- Task description -
Please keep the images out and set down the data exactly as given.

- Extracted entries -
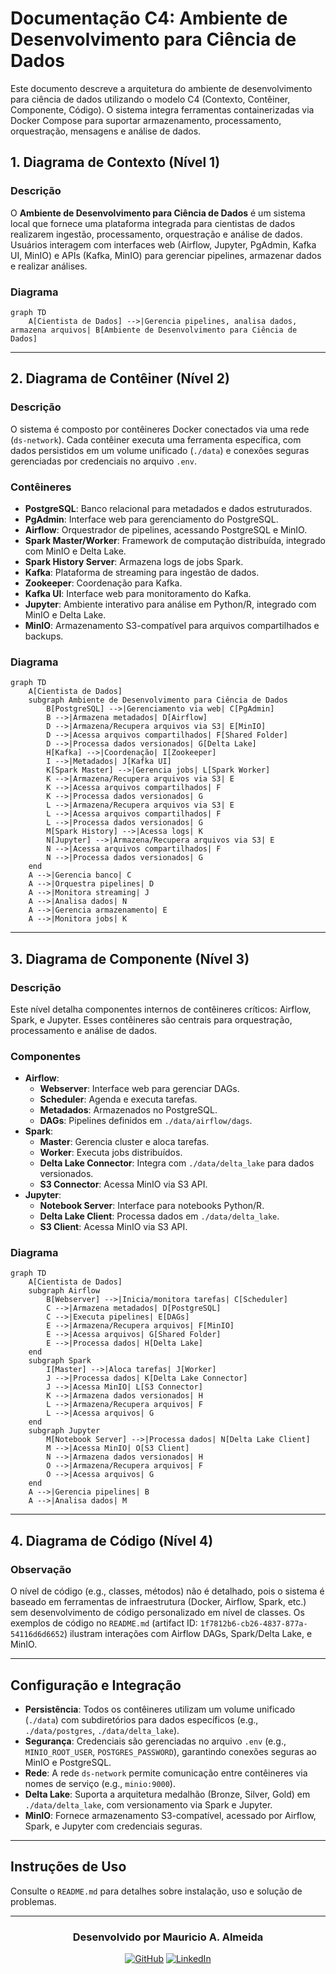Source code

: # Documentação C4: Ambiente de Desenvolvimento para Ciência de Dados

Este documento descreve a arquitetura do ambiente de desenvolvimento para ciência de dados utilizando o modelo C4 (Contexto, Contêiner, Componente, Código). O sistema integra ferramentas containerizadas via Docker Compose para suportar armazenamento, processamento, orquestração, mensagens e análise de dados.

## 1. Diagrama de Contexto (Nível 1)

### Descrição
O **Ambiente de Desenvolvimento para Ciência de Dados** é um sistema local que fornece uma plataforma integrada para cientistas de dados realizarem ingestão, processamento, orquestração e análise de dados. Usuários interagem com interfaces web (Airflow, Jupyter, PgAdmin, Kafka UI, MinIO) e APIs (Kafka, MinIO) para gerenciar pipelines, armazenar dados e realizar análises.

### Diagrama
```mermaid
graph TD
    A[Cientista de Dados] -->|Gerencia pipelines, analisa dados, armazena arquivos| B[Ambiente de Desenvolvimento para Ciência de Dados]
```

---

## 2. Diagrama de Contêiner (Nível 2)

### Descrição
O sistema é composto por contêineres Docker conectados via uma rede (`ds-network`). Cada contêiner executa uma ferramenta específica, com dados persistidos em um volume unificado (`./data`) e conexões seguras gerenciadas por credenciais no arquivo `.env`.

### Contêineres
- **PostgreSQL**: Banco relacional para metadados e dados estruturados.
- **PgAdmin**: Interface web para gerenciamento do PostgreSQL.
- **Airflow**: Orquestrador de pipelines, acessando PostgreSQL e MinIO.
- **Spark Master/Worker**: Framework de computação distribuída, integrado com MinIO e Delta Lake.
- **Spark History Server**: Armazena logs de jobs Spark.
- **Kafka**: Plataforma de streaming para ingestão de dados.
- **Zookeeper**: Coordenação para Kafka.
- **Kafka UI**: Interface web para monitoramento do Kafka.
- **Jupyter**: Ambiente interativo para análise em Python/R, integrado com MinIO e Delta Lake.
- **MinIO**: Armazenamento S3-compatível para arquivos compartilhados e backups.

### Diagrama
```mermaid
graph TD
    A[Cientista de Dados]
    subgraph Ambiente de Desenvolvimento para Ciência de Dados
        B[PostgreSQL] -->|Gerenciamento via web| C[PgAdmin]
        B -->|Armazena metadados| D[Airflow]
        D -->|Armazena/Recupera arquivos via S3| E[MinIO]
        D -->|Acessa arquivos compartilhados| F[Shared Folder]
        D -->|Processa dados versionados| G[Delta Lake]
        H[Kafka] -->|Coordenação| I[Zookeeper]
        I -->|Metadados| J[Kafka UI]
        K[Spark Master] -->|Gerencia jobs| L[Spark Worker]
        K -->|Armazena/Recupera arquivos via S3| E
        K -->|Acessa arquivos compartilhados| F
        K -->|Processa dados versionados| G
        L -->|Armazena/Recupera arquivos via S3| E
        L -->|Acessa arquivos compartilhados| F
        L -->|Processa dados versionados| G
        M[Spark History] -->|Acessa logs| K
        N[Jupyter] -->|Armazena/Recupera arquivos via S3| E
        N -->|Acessa arquivos compartilhados| F
        N -->|Processa dados versionados| G
    end
    A -->|Gerencia banco| C
    A -->|Orquestra pipelines| D
    A -->|Monitora streaming| J
    A -->|Analisa dados| N
    A -->|Gerencia armazenamento| E
    A -->|Monitora jobs| K
```

---

## 3. Diagrama de Componente (Nível 3)

### Descrição
Este nível detalha componentes internos de contêineres críticos: Airflow, Spark, e Jupyter. Esses contêineres são centrais para orquestração, processamento e análise de dados.

### Componentes
- **Airflow**:
  - **Webserver**: Interface web para gerenciar DAGs.
  - **Scheduler**: Agenda e executa tarefas.
  - **Metadados**: Armazenados no PostgreSQL.
  - **DAGs**: Pipelines definidos em `./data/airflow/dags`.
- **Spark**:
  - **Master**: Gerencia cluster e aloca tarefas.
  - **Worker**: Executa jobs distribuídos.
  - **Delta Lake Connector**: Integra com `./data/delta_lake` para dados versionados.
  - **S3 Connector**: Acessa MinIO via S3 API.
- **Jupyter**:
  - **Notebook Server**: Interface para notebooks Python/R.
  - **Delta Lake Client**: Processa dados em `./data/delta_lake`.
  - **S3 Client**: Acessa MinIO via S3 API.

### Diagrama
```mermaid
graph TD
    A[Cientista de Dados]
    subgraph Airflow
        B[Webserver] -->|Inicia/monitora tarefas| C[Scheduler]
        C -->|Armazena metadados| D[PostgreSQL]
        C -->|Executa pipelines| E[DAGs]
        E -->|Armazena/Recupera arquivos| F[MinIO]
        E -->|Acessa arquivos| G[Shared Folder]
        E -->|Processa dados| H[Delta Lake]
    end
    subgraph Spark
        I[Master] -->|Aloca tarefas| J[Worker]
        J -->|Processa dados| K[Delta Lake Connector]
        J -->|Acessa MinIO| L[S3 Connector]
        K -->|Armazena dados versionados| H
        L -->|Armazena/Recupera arquivos| F
        L -->|Acessa arquivos| G
    end
    subgraph Jupyter
        M[Notebook Server] -->|Processa dados| N[Delta Lake Client]
        M -->|Acessa MinIO| O[S3 Client]
        N -->|Armazena dados versionados| H
        O -->|Armazena/Recupera arquivos| F
        O -->|Acessa arquivos| G
    end
    A -->|Gerencia pipelines| B
    A -->|Analisa dados| M
```

---

## 4. Diagrama de Código (Nível 4)

### Observação
O nível de código (e.g., classes, métodos) não é detalhado, pois o sistema é baseado em ferramentas de infraestrutura (Docker, Airflow, Spark, etc.) sem desenvolvimento de código personalizado em nível de classes. Os exemplos de código no `README.md` (artifact ID: `1f7812b6-cb26-4837-877a-54116d6d6652`) ilustram interações com Airflow DAGs, Spark/Delta Lake, e MinIO.

---

## Configuração e Integração

- **Persistência**: Todos os contêineres utilizam um volume unificado (`./data`) com subdiretórios para dados específicos (e.g., `./data/postgres`, `./data/delta_lake`).
- **Segurança**: Credenciais são gerenciadas no arquivo `.env` (e.g., `MINIO_ROOT_USER`, `POSTGRES_PASSWORD`), garantindo conexões seguras ao MinIO e PostgreSQL.
- **Rede**: A rede `ds-network` permite comunicação entre contêineres via nomes de serviço (e.g., `minio:9000`).
- **Delta Lake**: Suporta a arquitetura medalhão (Bronze, Silver, Gold) em `./data/delta_lake`, com versionamento via Spark e Jupyter.
- **MinIO**: Fornece armazenamento S3-compatível, acessado por Airflow, Spark, e Jupyter com credenciais seguras.

---

## Instruções de Uso
Consulte o `README.md` para detalhes sobre instalação, uso e solução de problemas.

---

<div align="center">
    <h3>Desenvolvido por Mauricio A. Almeida</h3>
    <a href="https://github.com/mauricioaalmeida"><img src="https://img.shields.io/badge/GitHub-181717?style=flat-square&logo=github&logoColor=FFFFFF" alt="GitHub"></a>
    <a href="https://linkedin.com/in/mauricioaalmeida"><img src="https://img.shields.io/badge/LinkedIn-0077B5?style=flat-square&logo=linkedin&logoColor=FFFFFF" alt="LinkedIn"></a>
</div>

- Solved exercise -
Source code

: # Documentação C4: Ambiente de Desenvolvimento para Ciência de Dados

Este documento descreve a arquitetura do ambiente de desenvolvimento para ciência de dados utilizando o modelo C4 (Contexto, Contêiner, Componente, Código). O sistema integra ferramentas containerizadas via Docker Compose para suportar armazenamento, processamento, orquestração, mensagens e análise de dados.

## 1. Diagrama de Contexto (Nível 1)

### Descrição
O **Ambiente de Desenvolvimento para Ciência de Dados** é um sistema local que fornece uma plataforma integrada para cientistas de dados realizarem ingestão, processamento, orquestração e análise de dados. Usuários interagem com interfaces web (Airflow, Jupyter, PgAdmin, Kafka UI, MinIO) e APIs (Kafka, MinIO) para gerenciar pipelines, armazenar dados e realizar análises.

### Diagrama
```mermaid
graph TD
    A[Cientista de Dados] -->|Gerencia pipelines, analisa dados, armazena arquivos| B[Ambiente de Desenvolvimento para Ciência de Dados]
```

---

## 2. Diagrama de Contêiner (Nível 2)

### Descrição
O sistema é composto por contêineres Docker conectados via uma rede (`ds-network`). Cada contêiner executa uma ferramenta específica, com dados persistidos em um volume unificado (`./data`) e conexões seguras gerenciadas por credenciais no arquivo `.env`.

### Contêineres
- **PostgreSQL**: Banco relacional para metadados e dados estruturados.
- **PgAdmin**: Interface web para gerenciamento do PostgreSQL.
- **Airflow**: Orquestrador de pipelines, acessando PostgreSQL e MinIO.
- **Spark Master/Worker**: Framework de computação distribuída, integrado com MinIO e Delta Lake.
- **Spark History Server**: Armazena logs de jobs Spark.
- **Kafka**: Plataforma de streaming para ingestão de dados.
- **Zookeeper**: Coordenação para Kafka.
- **Kafka UI**: Interface web para monitoramento do Kafka.
- **Jupyter**: Ambiente interativo para análise em Python/R, integrado com MinIO e Delta Lake.
- **MinIO**: Armazenamento S3-compatível para arquivos compartilhados e backups.

### Diagrama
```mermaid
graph TD
    A[Cientista de Dados]
    subgraph Ambiente de Desenvolvimento para Ciência de Dados
        B[PostgreSQL] -->|Gerenciamento via web| C[PgAdmin]
        B -->|Armazena metadados| D[Airflow]
        D -->|Armazena/Recupera arquivos via S3| E[MinIO]
        D -->|Acessa arquivos compartilhados| F[Shared Folder]
        D -->|Processa dados versionados| G[Delta Lake]
        H[Kafka] -->|Coordenação| I[Zookeeper]
        I -->|Metadados| J[Kafka UI]
        K[Spark Master] -->|Gerencia jobs| L[Spark Worker]
        K -->|Armazena/Recupera arquivos via S3| E
        K -->|Acessa arquivos compartilhados| F
        K -->|Processa dados versionados| G
        L -->|Armazena/Recupera arquivos via S3| E
        L -->|Acessa arquivos compartilhados| F
        L -->|Processa dados versionados| G
        M[Spark History] -->|Acessa logs| K
        N[Jupyter] -->|Armazena/Recupera arquivos via S3| E
        N -->|Acessa arquivos compartilhados| F
        N -->|Processa dados versionados| G
    end
    A -->|Gerencia banco| C
    A -->|Orquestra pipelines| D
    A -->|Monitora streaming| J
    A -->|Analisa dados| N
    A -->|Gerencia armazenamento| E
    A -->|Monitora jobs| K
```

---

## 3. Diagrama de Componente (Nível 3)

### Descrição
Este nível detalha componentes internos de contêineres críticos: Airflow, Spark, e Jupyter. Esses contêineres são centrais para orquestração, processamento e análise de dados.

### Componentes
- **Airflow**:
  - **Webserver**: Interface web para gerenciar DAGs.
  - **Scheduler**: Agenda e executa tarefas.
  - **Metadados**: Armazenados no PostgreSQL.
  - **DAGs**: Pipelines definidos em `./data/airflow/dags`.
- **Spark**:
  - **Master**: Gerencia cluster e aloca tarefas.
  - **Worker**: Executa jobs distribuídos.
  - **Delta Lake Connector**: Integra com `./data/delta_lake` para dados versionados.
  - **S3 Connector**: Acessa MinIO via S3 API.
- **Jupyter**:
  - **Notebook Server**: Interface para notebooks Python/R.
  - **Delta Lake Client**: Processa dados em `./data/delta_lake`.
  - **S3 Client**: Acessa MinIO via S3 API.

### Diagrama
```mermaid
graph TD
    A[Cientista de Dados]
    subgraph Airflow
        B[Webserver] -->|Inicia/monitora tarefas| C[Scheduler]
        C -->|Armazena metadados| D[PostgreSQL]
        C -->|Executa pipelines| E[DAGs]
        E -->|Armazena/Recupera arquivos| F[MinIO]
        E -->|Acessa arquivos| G[Shared Folder]
        E -->|Processa dados| H[Delta Lake]
    end
    subgraph Spark
        I[Master] -->|Aloca tarefas| J[Worker]
        J -->|Processa dados| K[Delta Lake Connector]
        J -->|Acessa MinIO| L[S3 Connector]
        K -->|Armazena dados versionados| H
        L -->|Armazena/Recupera arquivos| F
        L -->|Acessa arquivos| G
    end
    subgraph Jupyter
        M[Notebook Server] -->|Processa dados| N[Delta Lake Client]
        M -->|Acessa MinIO| O[S3 Client]
        N -->|Armazena dados versionados| H
        O -->|Armazena/Recupera arquivos| F
        O -->|Acessa arquivos| G
    end
    A -->|Gerencia pipelines| B
    A -->|Analisa dados| M
```

---

## 4. Diagrama de Código (Nível 4)

### Observação
O nível de código (e.g., classes, métodos) não é detalhado, pois o sistema é baseado em ferramentas de infraestrutura (Docker, Airflow, Spark, etc.) sem desenvolvimento de código personalizado em nível de classes. Os exemplos de código no `README.md` (artifact ID: `1f7812b6-cb26-4837-877a-54116d6d6652`) ilustram interações com Airflow DAGs, Spark/Delta Lake, e MinIO.

---

## Configuração e Integração

- **Persistência**: Todos os contêineres utilizam um volume unificado (`./data`) com subdiretórios para dados específicos (e.g., `./data/postgres`, `./data/delta_lake`).
- **Segurança**: Credenciais são gerenciadas no arquivo `.env` (e.g., `MINIO_ROOT_USER`, `POSTGRES_PASSWORD`), garantindo conexões seguras ao MinIO e PostgreSQL.
- **Rede**: A rede `ds-network` permite comunicação entre contêineres via nomes de serviço (e.g., `minio:9000`).
- **Delta Lake**: Suporta a arquitetura medalhão (Bronze, Silver, Gold) em `./data/delta_lake`, com versionamento via Spark e Jupyter.
- **MinIO**: Fornece armazenamento S3-compatível, acessado por Airflow, Spark, e Jupyter com credenciais seguras.

---

## Instruções de Uso
Consulte o `README.md` para detalhes sobre instalação, uso e solução de problemas.

---

<div align="center">
    <h3>Desenvolvido por Mauricio A. Almeida</h3>
    <a href="https://github.com/mauricioaalmeida"><img src="https://img.shields.io/badge/GitHub-181717?style=flat-square&logo=github&logoColor=FFFFFF" alt="GitHub"></a>
    <a href="https://linkedin.com/in/mauricioaalmeida"><img src="https://img.shields.io/badge/LinkedIn-0077B5?style=flat-square&logo=linkedin&logoColor=FFFFFF" alt="LinkedIn"></a>
</div>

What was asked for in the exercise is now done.